Dutch; Fort Nassau 1627-1655
Fort Nassau – South River – was built by the Dutch West India Company on the Delaware River at the mouth of Big Timber Creek, near present Gloucester, NJ. It was described by settlers as a “factorij” which was basically an early form of free-trade zone, set up to trade fur with the Native Americans.
For the first 8 years of its history, the fort was inhabited intermittently by the Dutch in seasonal migrations. But due to this, English Colonists from Virginia occupied the fort in 1635, after which time the Dutch retook the fort by force under the governor, Wouter van Twiller. This activity was the first armed conflict between the English and Dutch in the New World. After that, the fort was continuously manned, although the fort turned out to be ill-suited to the fur trade, since the riched fur trapping was on the west side of the Delaware River.
Between 1638-1655, Ft. Nassau and the area around it changed hands – and names and locations – between the Dutch and the Swedes several times. Specifically, in 1651, Dutch Governor Peter Stuyvesant dismantled Fort Nassau and moved it to what is now New Castle Delaware, and renamed it Ft. Casimir. In 1654, Swedish commander Johan Risingh tried to expel the Dutch from the Delaware Vallee by capturing Fort Casimir, and renamed it Fort Trinity.

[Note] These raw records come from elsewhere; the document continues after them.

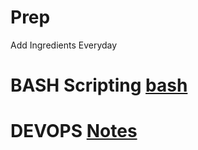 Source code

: # Prep
Add Ingredients Everyday  

# BASH Scripting  [bash](BashScriptingNotes.md)  

# DEVOPS [Notes](DevopsNotes.md)
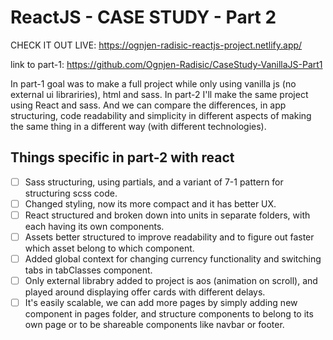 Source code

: # ReactJS - CASE STUDY - Part 2

CHECK IT OUT LIVE: https://ognjen-radisic-reactjs-project.netlify.app/

link to part-1: https://github.com/Ognjen-Radisic/CaseStudy-VanillaJS-Part1

In part-1 goal was to make a full project while only using vanilla js (no external ui librariries), html and sass. In part-2 I'll make the same project using React and sass. And we can compare the differences, in app structuring, code readability and simplicity in different aspects of making the same thing in a different way (with different technologies).

## Things specific in part-2 with react

- [ ] Sass structuring, using partials, and a variant of 7-1 pattern for structuring scss code.
- [ ] Changed styling, now its more compact and it has better UX.
- [ ] React structured and broken down into units in separate folders, with each having its own components.
- [ ] Assets better structured to improve readability and to figure out faster which asset belong to which component.
- [ ] Added global context for changing currency functionality and switching tabs in tabClasses component.
- [ ] Only external librabry added to project is aos (animation on scroll), and played around displaying offer cards with different delays.
- [ ] It's easily scalable, we can add more pages by simply adding new component in pages folder, and structure components to belong to its own page or to be shareable components like navbar or footer.

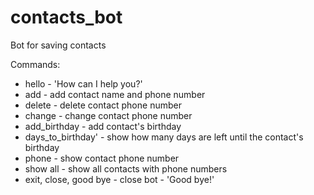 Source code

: # contacts_bot
Bot for saving contacts

Commands:

- hello - 'How can I help you?'
- add - add contact name and phone number
- delete - delete contact phone number
- change - change contact phone number
- add_birthday - add contact's birthday
- days_to_birthday' - show how many days are left until the contact's birthday
- phone - show contact phone number
- show all - show all contacts with phone numbers
- exit, close, good bye - close bot - 'Good bye!'
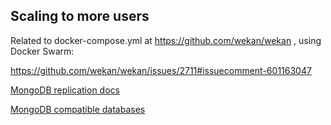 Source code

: ## Scaling to more users

Related to docker-compose.yml at https://github.com/wekan/wekan , using Docker Swarm:

https://github.com/wekan/wekan/issues/2711#issuecomment-601163047

[MongoDB replication docs](https://docs.mongodb.com/manual/replication/)

[MongoDB compatible databases](https://github.com/wekan/wekan/issues/2852) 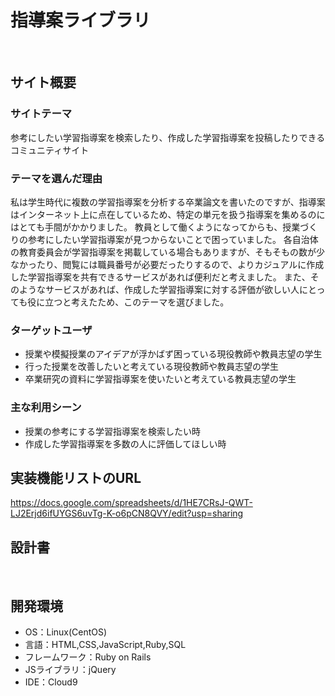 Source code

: # 指導案ライブラリ
​
## サイト概要
### サイトテーマ
参考にしたい学習指導案を検索したり、作成した学習指導案を投稿したりできるコミュニティサイト
​
### テーマを選んだ理由
私は学生時代に複数の学習指導案を分析する卒業論文を書いたのですが、指導案はインターネット上に点在しているため、特定の単元を扱う指導案を集めるのにはとても手間がかかりました。
教員として働くようになってからも、授業づくりの参考にしたい学習指導案が見つからないことで困っていました。
各自治体の教育委員会が学習指導案を掲載している場合もありますが、そもそもの数が少なかったり、閲覧には職員番号が必要だったりするので、よりカジュアルに作成した学習指導案を共有できるサービスがあれば便利だと考えました。
また、そのようなサービスがあれば、作成した学習指導案に対する評価が欲しい人にとっても役に立つと考えたため、このテーマを選びました。

### ターゲットユーザ
- 授業や模擬授業のアイデアが浮かばず困っている現役教師や教員志望の学生
- 行った授業を改善したいと考えている現役教師や教員志望の学生
- 卒業研究の資料に学習指導案を使いたいと考えている教員志望の学生
​
### 主な利用シーン
- 授業の参考にする学習指導案を検索したい時
- 作成した学習指導案を多数の人に評価してほしい時

## 実装機能リストのURL
https://docs.google.com/spreadsheets/d/1HE7CRsJ-QWT-LJ2Erjd6ifUYGS6uvTg-K-o6pCN8QVY/edit?usp=sharing
​
## 設計書
<!--テーマを設定・提出する時点では不要です-->
​
## 開発環境
- OS：Linux(CentOS)
- 言語：HTML,CSS,JavaScript,Ruby,SQL
- フレームワーク：Ruby on Rails
- JSライブラリ：jQuery
- IDE：Cloud9
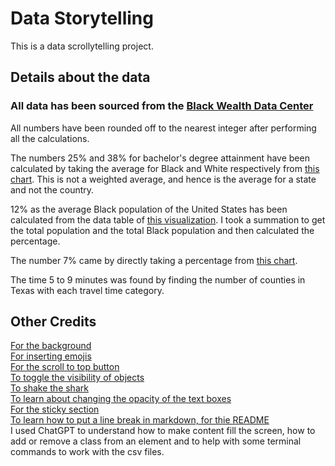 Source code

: # Data Storytelling
This is a data scrollytelling project.

## Details about the data
### All data has been sourced from the [Black Wealth Data Center](https://blackwealthdata.org/)

All numbers have been rounded off to the nearest integer after performing all the calculations.


The numbers 25% and 38% for bachelor's degree attainment have been calculated by taking the average for Black and White respectively from [this chart](https://public.tableau.com/views/BWDC-EducationEmployment-BachelorsDegree/State-LevelBachelorsDegreeAttainment?:language=en-US&padding=0&:embed=y&:sid=&:redirect=auth&:origin=viz_share_link&:display_count=n&position=relative). This is not a weighted average, and hence is the average for a state and not the country.

12% as the average Black population of the United States has been calculated from the data table of [this visualization](https://public.tableau.com/views/BWDC-Population-Section1/Dashboard-V1?:language=en-US&padding=0&:embed=y&:sid=&:redirect=auth&:origin=viz_share_link&:display_count=n&position=relative). I took a summation to get the total population and the total Black population and then calculated the percentage.

The number 7% came by directly taking a percentage from [this chart](https://public.tableau.com/views/BWDC-EMP14/EMP14?:language=en-US&padding=0&:embed=y&:sid=&:redirect=auth&:origin=viz_share_link&:display_count=n&position=relative).

The time 5 to 9 minutes was found by finding the number of counties in Texas with each travel time category.



## Other Credits

[For the background](https://www.w3schools.com/css/css3_gradients.asp)\
[For inserting emojis](https://www.w3schools.com/charsets/ref_emoji_animals.asp)\
[For the scroll to top button](https://www.w3schools.com/howto/howto_js_scroll_to_top.asp)\
[To toggle the visibility of objects](https://www.w3schools.com/jsref/prop_style_visibility.asp)\
[To shake the shark](https://www.w3schools.com/howto/howto_css_shake_image.asp)\
[To learn about changing the opacity of the text boxes](https://www.w3schools.com/css/css_image_transparency.asp)\
[For the sticky section](https://www.w3schools.com/howto/howto_css_sticky_element.asp)\
[To learn how to put a line break in markdown, for thie README](https://stackoverflow.com/questions/33191744/how-to-add-new-line-in-markdown-presentation)\
I used ChatGPT to understand how to make content fill the screen, how to add or remove a class from an element and to help with some terminal commands to work with the csv files. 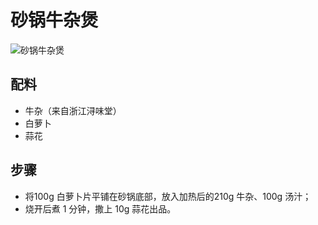 # 砂锅牛杂煲

![砂锅牛杂煲](../images/砂锅牛杂煲.png)


## 配料
- 牛杂（来自浙江浔味堂）
- 白萝卜
- 蒜花

## 步骤
- 将100g 白萝卜片平铺在砂锅底部，放入加热后的210g 牛杂、100g 汤汁；
- 烧开后煮 1 分钟，撒上 10g 蒜花出品。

But finally on September 11, 1655, Peter Stuyvesant led a Dutch force to retake Fort Trinity, and renamed it (again!) as New Amstel. The Dutch then occupied Fort Christiana on September 15th, so all of New Sweden came under Dutch control. The Dutch appointed John Paul Jacquet as governor, and made New Amstel the capital of the (newly) Dutch controlled colony.